Dataset excerpts –
☆ ☆ ☆

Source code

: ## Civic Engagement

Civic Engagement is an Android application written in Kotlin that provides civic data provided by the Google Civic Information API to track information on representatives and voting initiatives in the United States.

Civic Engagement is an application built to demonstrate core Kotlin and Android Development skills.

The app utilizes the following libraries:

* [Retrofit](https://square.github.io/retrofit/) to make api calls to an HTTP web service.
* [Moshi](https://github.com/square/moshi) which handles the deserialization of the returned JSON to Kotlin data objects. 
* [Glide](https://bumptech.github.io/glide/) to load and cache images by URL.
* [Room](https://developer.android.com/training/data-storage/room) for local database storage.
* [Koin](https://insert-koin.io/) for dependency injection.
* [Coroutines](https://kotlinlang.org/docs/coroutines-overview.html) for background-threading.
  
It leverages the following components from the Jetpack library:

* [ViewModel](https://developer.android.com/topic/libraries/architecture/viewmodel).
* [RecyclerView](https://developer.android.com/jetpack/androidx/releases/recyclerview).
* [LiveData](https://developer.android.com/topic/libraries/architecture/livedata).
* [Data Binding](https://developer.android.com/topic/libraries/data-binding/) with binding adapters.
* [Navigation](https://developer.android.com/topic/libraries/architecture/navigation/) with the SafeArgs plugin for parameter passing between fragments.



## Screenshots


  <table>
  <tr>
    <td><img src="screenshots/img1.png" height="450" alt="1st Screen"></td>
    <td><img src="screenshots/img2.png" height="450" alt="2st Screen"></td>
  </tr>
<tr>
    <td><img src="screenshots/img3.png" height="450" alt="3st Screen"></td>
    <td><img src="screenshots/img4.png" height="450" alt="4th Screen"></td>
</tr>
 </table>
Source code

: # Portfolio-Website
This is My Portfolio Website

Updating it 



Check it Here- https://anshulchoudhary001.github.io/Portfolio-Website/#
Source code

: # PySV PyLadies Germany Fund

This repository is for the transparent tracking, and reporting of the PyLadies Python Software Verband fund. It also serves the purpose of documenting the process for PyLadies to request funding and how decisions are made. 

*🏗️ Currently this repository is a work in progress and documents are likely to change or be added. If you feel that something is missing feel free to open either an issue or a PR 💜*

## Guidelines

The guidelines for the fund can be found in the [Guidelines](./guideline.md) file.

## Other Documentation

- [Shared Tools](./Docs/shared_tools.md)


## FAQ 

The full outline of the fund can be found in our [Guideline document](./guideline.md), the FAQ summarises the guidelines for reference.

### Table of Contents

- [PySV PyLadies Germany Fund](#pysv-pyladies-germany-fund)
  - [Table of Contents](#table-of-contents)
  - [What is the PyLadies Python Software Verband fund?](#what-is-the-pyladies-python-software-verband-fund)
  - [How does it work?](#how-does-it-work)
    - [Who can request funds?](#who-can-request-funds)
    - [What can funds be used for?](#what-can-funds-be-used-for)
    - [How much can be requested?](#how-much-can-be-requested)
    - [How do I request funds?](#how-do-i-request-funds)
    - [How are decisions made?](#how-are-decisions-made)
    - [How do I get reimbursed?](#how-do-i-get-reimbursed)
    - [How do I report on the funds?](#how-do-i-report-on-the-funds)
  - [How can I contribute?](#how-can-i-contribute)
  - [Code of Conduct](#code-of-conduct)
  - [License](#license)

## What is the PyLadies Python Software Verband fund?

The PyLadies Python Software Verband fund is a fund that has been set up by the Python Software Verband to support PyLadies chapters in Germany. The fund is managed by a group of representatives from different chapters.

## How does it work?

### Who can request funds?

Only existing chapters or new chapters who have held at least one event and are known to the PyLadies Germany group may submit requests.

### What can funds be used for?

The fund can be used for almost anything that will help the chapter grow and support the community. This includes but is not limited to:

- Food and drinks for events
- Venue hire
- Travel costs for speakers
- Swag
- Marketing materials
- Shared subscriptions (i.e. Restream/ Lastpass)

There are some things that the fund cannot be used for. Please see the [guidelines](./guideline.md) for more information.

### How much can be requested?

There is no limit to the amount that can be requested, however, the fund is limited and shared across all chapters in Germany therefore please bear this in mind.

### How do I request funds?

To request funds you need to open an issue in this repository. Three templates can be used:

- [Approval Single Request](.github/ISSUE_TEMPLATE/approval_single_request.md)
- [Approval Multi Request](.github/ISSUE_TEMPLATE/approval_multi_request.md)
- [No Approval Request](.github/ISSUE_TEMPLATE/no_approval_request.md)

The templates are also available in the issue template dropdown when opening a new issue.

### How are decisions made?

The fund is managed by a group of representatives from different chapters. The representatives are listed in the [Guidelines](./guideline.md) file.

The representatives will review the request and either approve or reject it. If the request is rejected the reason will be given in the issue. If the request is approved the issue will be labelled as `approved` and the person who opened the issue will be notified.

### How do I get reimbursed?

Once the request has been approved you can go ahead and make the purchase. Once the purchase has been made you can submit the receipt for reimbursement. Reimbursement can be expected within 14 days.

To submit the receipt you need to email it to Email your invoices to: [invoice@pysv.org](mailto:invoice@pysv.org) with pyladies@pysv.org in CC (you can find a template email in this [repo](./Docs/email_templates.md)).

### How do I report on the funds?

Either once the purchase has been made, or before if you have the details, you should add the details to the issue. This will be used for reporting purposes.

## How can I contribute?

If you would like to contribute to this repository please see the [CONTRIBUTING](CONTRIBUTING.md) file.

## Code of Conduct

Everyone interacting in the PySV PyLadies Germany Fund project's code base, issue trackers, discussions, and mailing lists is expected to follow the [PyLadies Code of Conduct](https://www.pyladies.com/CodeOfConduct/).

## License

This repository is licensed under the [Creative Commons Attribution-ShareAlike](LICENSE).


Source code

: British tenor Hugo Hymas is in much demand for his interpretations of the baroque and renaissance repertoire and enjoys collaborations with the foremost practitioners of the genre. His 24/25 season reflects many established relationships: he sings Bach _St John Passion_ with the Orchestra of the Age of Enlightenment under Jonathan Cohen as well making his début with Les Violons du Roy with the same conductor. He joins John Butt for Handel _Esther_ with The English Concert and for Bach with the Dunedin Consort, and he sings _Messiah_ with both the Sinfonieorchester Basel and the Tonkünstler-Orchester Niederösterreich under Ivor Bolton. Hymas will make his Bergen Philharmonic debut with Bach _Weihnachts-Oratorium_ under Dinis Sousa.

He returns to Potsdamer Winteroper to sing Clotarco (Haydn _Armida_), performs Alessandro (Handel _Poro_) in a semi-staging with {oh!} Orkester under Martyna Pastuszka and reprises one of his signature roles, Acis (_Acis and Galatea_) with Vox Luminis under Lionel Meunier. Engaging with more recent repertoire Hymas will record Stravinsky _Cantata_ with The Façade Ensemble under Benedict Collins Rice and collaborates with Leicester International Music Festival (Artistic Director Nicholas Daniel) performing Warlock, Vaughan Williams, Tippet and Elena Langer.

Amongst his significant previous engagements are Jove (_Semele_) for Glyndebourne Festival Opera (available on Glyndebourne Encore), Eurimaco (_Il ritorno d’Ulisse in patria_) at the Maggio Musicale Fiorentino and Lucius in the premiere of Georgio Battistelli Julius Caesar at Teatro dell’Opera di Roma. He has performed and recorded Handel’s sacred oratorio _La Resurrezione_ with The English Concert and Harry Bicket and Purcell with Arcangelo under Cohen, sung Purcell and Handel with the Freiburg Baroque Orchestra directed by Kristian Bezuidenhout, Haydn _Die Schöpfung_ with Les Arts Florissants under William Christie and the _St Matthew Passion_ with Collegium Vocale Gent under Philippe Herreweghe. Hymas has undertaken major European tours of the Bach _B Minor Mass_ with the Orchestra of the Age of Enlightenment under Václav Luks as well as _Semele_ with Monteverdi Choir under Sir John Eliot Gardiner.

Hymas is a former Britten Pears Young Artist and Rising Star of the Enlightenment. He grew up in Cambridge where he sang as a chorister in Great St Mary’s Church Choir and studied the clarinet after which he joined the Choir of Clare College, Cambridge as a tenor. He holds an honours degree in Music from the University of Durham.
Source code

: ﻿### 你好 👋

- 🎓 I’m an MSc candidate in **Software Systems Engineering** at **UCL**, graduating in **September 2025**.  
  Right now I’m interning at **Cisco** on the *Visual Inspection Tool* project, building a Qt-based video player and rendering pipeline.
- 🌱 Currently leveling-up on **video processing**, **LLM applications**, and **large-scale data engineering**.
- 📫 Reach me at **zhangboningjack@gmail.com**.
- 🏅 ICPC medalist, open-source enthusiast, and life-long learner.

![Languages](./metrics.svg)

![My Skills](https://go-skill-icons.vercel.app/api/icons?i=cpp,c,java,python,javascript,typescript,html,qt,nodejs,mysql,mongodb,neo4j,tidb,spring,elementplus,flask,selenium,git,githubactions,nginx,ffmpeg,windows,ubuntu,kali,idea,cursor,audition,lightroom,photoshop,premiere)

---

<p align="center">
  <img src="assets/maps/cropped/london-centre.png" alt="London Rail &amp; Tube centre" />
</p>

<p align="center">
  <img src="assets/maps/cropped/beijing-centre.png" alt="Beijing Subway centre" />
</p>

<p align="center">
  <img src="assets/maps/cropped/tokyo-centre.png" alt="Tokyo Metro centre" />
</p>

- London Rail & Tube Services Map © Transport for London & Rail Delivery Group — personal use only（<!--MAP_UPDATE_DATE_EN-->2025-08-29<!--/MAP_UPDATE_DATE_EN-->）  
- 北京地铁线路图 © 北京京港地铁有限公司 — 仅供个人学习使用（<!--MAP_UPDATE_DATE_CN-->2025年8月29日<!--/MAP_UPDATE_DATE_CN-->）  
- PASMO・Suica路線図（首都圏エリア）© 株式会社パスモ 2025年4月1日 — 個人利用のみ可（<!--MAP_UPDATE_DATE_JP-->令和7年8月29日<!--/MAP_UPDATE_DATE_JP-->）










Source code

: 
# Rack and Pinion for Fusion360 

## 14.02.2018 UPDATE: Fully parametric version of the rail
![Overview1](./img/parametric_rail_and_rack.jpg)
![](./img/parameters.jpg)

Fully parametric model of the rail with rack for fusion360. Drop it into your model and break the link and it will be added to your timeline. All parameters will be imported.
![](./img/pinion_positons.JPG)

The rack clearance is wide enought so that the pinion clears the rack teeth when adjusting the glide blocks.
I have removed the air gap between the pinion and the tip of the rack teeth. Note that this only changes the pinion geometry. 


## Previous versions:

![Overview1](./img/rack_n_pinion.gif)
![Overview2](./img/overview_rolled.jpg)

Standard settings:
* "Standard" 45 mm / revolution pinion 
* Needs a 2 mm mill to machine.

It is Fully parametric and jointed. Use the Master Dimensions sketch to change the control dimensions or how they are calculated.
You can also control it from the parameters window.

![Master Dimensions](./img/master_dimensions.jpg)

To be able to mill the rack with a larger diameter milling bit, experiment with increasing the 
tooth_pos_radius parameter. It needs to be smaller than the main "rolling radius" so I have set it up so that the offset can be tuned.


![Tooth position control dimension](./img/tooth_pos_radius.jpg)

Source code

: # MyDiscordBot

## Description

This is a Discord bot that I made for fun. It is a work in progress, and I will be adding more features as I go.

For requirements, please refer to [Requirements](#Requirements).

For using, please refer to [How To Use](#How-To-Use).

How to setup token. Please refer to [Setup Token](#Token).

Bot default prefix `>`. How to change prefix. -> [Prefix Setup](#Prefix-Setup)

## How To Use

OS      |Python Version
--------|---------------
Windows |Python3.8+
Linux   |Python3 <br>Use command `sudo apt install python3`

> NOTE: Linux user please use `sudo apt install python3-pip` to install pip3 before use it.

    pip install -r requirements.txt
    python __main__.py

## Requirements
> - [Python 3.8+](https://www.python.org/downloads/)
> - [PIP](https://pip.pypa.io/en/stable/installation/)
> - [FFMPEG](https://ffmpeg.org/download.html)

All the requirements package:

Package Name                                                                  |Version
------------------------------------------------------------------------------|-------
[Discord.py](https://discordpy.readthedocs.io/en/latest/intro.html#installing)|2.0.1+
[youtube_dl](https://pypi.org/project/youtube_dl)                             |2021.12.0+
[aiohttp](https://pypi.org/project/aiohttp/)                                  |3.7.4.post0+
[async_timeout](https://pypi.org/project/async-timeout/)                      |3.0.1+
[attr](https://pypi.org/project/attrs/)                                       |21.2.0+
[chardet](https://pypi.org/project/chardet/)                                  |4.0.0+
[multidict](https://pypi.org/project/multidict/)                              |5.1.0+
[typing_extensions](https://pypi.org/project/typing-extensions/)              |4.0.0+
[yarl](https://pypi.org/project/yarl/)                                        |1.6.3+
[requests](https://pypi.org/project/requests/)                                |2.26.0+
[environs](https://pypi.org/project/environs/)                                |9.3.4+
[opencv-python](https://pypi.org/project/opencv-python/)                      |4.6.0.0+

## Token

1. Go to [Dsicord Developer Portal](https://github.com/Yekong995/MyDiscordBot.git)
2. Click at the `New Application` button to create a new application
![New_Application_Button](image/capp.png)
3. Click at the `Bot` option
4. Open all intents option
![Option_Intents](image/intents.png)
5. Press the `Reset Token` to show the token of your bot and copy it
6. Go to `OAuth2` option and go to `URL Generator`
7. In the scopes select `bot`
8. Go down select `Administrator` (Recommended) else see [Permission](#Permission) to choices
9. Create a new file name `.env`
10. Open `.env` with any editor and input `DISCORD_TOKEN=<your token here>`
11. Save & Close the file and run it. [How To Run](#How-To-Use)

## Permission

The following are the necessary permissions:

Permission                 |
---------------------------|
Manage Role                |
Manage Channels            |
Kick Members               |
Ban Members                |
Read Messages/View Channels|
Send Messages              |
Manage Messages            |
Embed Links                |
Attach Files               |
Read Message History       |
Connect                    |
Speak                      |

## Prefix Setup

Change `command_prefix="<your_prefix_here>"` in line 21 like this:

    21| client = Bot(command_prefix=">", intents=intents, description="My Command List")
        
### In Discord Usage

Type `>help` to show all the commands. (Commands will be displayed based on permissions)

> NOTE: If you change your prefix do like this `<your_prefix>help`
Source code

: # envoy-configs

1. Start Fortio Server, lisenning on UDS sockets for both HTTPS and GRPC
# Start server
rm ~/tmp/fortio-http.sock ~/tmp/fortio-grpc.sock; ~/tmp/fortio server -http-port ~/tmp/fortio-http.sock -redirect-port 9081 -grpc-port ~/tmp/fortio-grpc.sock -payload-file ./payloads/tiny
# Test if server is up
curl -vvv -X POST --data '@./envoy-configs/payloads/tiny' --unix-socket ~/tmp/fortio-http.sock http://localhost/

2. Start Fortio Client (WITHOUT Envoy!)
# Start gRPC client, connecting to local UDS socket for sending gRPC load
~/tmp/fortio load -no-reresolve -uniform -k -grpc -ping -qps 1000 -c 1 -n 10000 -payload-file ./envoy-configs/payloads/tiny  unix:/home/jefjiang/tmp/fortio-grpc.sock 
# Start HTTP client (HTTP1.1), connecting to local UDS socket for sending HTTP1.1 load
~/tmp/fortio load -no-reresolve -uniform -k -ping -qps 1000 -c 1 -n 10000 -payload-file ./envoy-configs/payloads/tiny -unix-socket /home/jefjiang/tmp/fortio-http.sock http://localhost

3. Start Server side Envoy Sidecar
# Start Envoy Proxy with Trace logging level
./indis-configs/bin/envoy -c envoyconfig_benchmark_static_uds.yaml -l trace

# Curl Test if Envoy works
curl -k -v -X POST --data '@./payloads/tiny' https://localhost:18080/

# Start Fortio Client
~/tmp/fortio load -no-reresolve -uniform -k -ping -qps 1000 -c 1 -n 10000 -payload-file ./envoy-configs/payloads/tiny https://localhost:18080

☆ ☆ ☆

What you are asked to do – Only the lines from the first line of the records through the line containing "Kotlin data objects." should be repeated, exactly as they appear.

Expected answer –
Source code

: ## Civic Engagement

Civic Engagement is an Android application written in Kotlin that provides civic data provided by the Google Civic Information API to track information on representatives and voting initiatives in the United States.

Civic Engagement is an application built to demonstrate core Kotlin and Android Development skills.

The app utilizes the following libraries:

* [Retrofit](https://square.github.io/retrofit/) to make api calls to an HTTP web service.
* [Moshi](https://github.com/square/moshi) which handles the deserialization of the returned JSON to Kotlin data objects. 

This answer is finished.